Lee's poetry has a focus on "birthright, homeland, and identity." Her poetry analysis looks at multi-ethnic identities and how they shape the work they create. She created an installation and video work, Peace Light which was commissioned by Asian Arts Initiative in 2017 for their 25th anniversary. Her recent book Aerial Concave Without Cloud made Orion Magazine's 28 Recommended Collections.

Lee was a coordinator for the 2014 National Asian American Theater Conference and Festival. She has consulted for the Smithsonian Institution’s Asian American Literature Festival as well as the Asian American Writers’ Workshop. She was a Pew Fellow in the Arts for Literature in 2013 and has held fellowships from Kunstnarhuset Messen and the Ucross Foundation.

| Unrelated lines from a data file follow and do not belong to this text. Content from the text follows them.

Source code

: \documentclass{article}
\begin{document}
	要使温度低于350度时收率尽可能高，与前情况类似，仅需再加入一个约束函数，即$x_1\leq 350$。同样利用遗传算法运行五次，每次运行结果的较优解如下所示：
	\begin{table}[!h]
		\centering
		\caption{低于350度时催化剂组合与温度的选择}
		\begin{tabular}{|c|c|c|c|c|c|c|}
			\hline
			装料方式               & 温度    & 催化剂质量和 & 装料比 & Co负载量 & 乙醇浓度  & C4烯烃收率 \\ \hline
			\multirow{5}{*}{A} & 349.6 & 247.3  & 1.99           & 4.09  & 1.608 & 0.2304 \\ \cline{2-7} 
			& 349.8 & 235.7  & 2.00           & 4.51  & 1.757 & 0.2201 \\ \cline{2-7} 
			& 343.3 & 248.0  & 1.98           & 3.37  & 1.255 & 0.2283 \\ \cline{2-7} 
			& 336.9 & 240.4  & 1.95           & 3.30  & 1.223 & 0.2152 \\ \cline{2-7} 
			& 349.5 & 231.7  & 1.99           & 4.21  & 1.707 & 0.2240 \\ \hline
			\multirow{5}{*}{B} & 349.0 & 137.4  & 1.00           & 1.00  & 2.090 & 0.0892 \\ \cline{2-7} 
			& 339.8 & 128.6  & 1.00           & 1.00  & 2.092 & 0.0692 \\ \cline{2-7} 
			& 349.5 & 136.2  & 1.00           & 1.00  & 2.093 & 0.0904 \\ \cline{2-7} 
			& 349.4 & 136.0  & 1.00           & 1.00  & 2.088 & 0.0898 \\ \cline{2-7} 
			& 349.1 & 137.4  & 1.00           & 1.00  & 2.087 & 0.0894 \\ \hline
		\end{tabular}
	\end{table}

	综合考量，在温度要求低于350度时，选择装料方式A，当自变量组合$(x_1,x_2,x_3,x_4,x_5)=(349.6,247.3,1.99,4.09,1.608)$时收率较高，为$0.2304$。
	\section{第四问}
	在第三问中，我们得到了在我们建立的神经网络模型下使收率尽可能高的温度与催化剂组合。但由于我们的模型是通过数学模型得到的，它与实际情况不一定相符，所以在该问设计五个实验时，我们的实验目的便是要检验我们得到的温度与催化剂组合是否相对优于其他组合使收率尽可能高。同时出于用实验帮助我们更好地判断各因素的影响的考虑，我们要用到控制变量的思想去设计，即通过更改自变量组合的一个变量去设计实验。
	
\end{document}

She edits Corollary Press, a poetry chapbook series she founded in 2006 which publishes "multi-ethnic innovative writing." In 2015 she held arts residencies in Norway and at Hafnarborg, The Hafnarfjördur Centre of Culture and Fine Art in Iceland.

==Personal life==
Lee lives in Denver, Colorado.

==Bibliography==
- That Gorgeous Feeling (Coconut Books, 2008)
- Underground National (Factory School Press, 2010)
- Solar Maximum (Futurepoem, 2015)
- No Comet, That Serpent in the Sky Means Noise (Kore, 2017)
- Aerial Concave Without Cloud (Nightboat, 2022)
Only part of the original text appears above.